A greve dos rodoviários de Manaus segue sem previsão de término, mesmo após a liberação parcial da frota de ônibus na noite desta segunda-feira (20). O Sindicato dos Trabalhadores Rodoviários informou que o movimento paredista será mantido até que os salários em atraso sejam quitados e uma série de reivindicações da categoria seja atendida, incluindo a participação da Prefeitura de Manaus nas negociações para buscar uma solução definitiva para a crise do transporte coletivo.
O anúncio foi feito pelo presidente do Sindicato dos Rodoviários, Givancir Oliveira, durante coletiva de imprensa e reforçado à noite, em entrevista ao Programa Valdir Corrêa, da FM do Povo, quando confirmou o retorno de 40% da frota às ruas para atender principalmente os trabalhadores que deixavam o expediente.
Segundo o dirigente sindical, a decisão de liberar parte dos ônibus teve caráter humanitário e buscou amenizar os transtornos enfrentados pelos passageiros que ficaram sem transporte após a paralisação total iniciada por volta das 14h.
“Eu sei que vou ser criticado pela minha categoria, mas não é justo o pessoal que saiu de casa ficar sem ônibus. Vou determinar que 40% da frota volte à circulação”, afirmou Givancir.
Greve continua e depende de acordo
Apesar da circulação parcial dos coletivos, o sindicato deixou claro que o movimento grevista permanece. Cerca de 60% da categoria continua mobilizada, enquanto os ônibus liberados foram direcionados, prioritariamente, para atender a região central da capital e facilitar o retorno dos trabalhadores para casa.
A entidade afirma que a paralisação somente será encerrada quando houver garantias concretas de que os direitos dos trabalhadores serão respeitados.
“O sindicato fez de tudo para não parar a cidade. Buscamos a Justiça, buscamos o diálogo, mas os trabalhadores continuam sem receber. Eles trabalharam e precisam ser pagos”, declarou o presidente da entidade.
Salários atrasados são apenas parte da pauta
Embora os atrasos salariais tenham sido o estopim da paralisação, o sindicato afirma que a crise vai além da questão financeira.
Mesmo que os salários sejam quitados, a categoria informou que a greve não será suspensa automaticamente. Os trabalhadores exigem a participação direta da Prefeitura de Manaus nas negociações e a formalização de compromissos para solucionar problemas considerados históricos no sistema de transporte coletivo.

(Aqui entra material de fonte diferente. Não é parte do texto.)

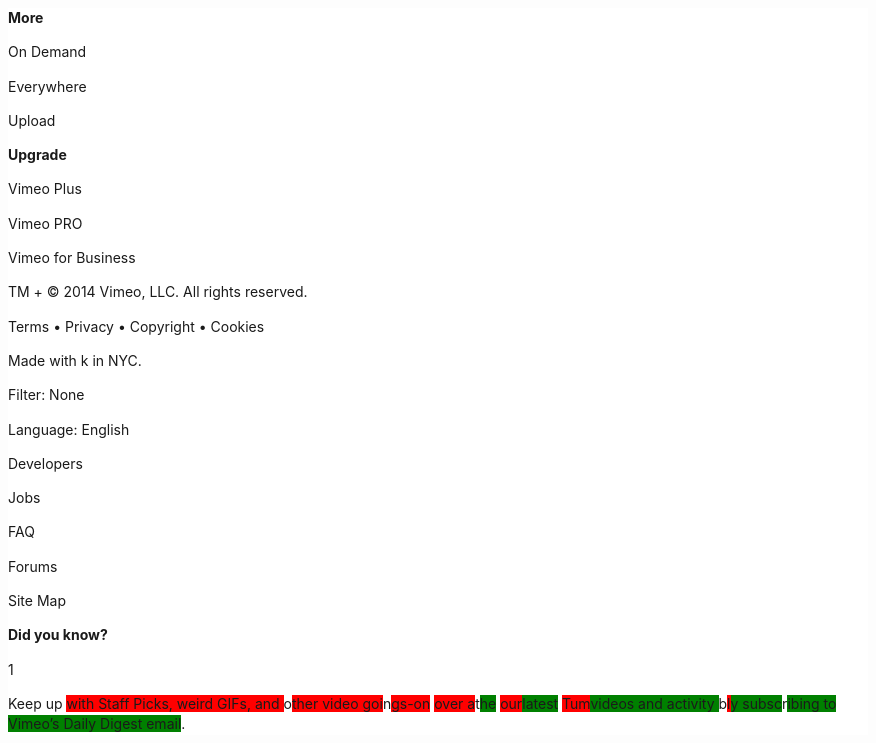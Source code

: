 **More**


On Demand


Everywhere


Upload


**Upgrade**


Vimeo Plus


Vimeo PRO


Vimeo for Business



TM + © 2014 Vimeo, LLC. All rights reserved. 


Terms • Privacy • Copyright • Cookies 


Made with k in NYC.


Filter: None


Language: English


Developers


Jobs


FAQ


Forums


Site Map


**Did you know?**


1


Keep up <span style="background-color: red;">with Staff Picks, weird GIFs, and </span>o<span style="background-color: red;">ther video goi</span>n<span style="background-color: red;">gs-on</span> <span style="background-color: red;">over a</span>t<span style="background-color: green;">he</span> <span style="background-color: red;">our</span><span style="background-color: green;">latest</span> <span style="background-color: red;">Tum</span><span style="background-color: green;">videos and activity </span>b<span style="background-color: red;">l</span><span style="background-color: green;">y subsc</span>r<span style="background-color: green;">ibing to Vimeo’s Daily Digest email</span>.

Entre as principais reivindicações apresentadas pelo sindicato estão:
pagamento integral dos salários atrasados;
suspensão das demissões de cobradores;
reforma dos terminais de ônibus, classificados como insalubres;
pagamento das horas trabalhadas em feriados;
gratificação em dinheiro aos motoristas que acumulam a função de cobrador;
extensão do auxílio-creche de R$ 300 aos trabalhadores homens com filhos pequenos.
Sindicato critica empresas e questiona multas
Durante a coletiva, Givancir Oliveira afirmou que os atrasos nos pagamentos se repetem há anos e responsabilizou as empresas concessionárias pela situação enfrentada pelos trabalhadores.
Segundo ele, muitos rodoviários estão com dificuldades para honrar despesas básicas, como aluguel e alimentação, devido à falta de pagamento dos salários.
O dirigente também criticou o tratamento dado às empresas e ao movimento sindical no âmbito judicial. De acordo com ele, enquanto as empresas estão sujeitas a multa diária de R$ 5 mil pelos atrasos salariais, o sindicato poderá sofrer penalidades de até R$ 100 mil por hora caso descumpra eventual determinação judicial para encerrar a greve.
Categoria aguarda avanço das negociações
Em nota oficial, o Sindicato dos Trabalhadores Rodoviários informou que permanece aberto ao diálogo e espera que as negociações avancem para permitir um acordo que contemple as reivindicações da categoria e possibilite o encerramento da paralisação.
Enquanto isso, a circulação parcial da frota busca reduzir os impactos da greve sobre milhares de usuários do transporte coletivo, embora o funcionamento do sistema permaneça comprometido em diversos pontos da capital amazonense.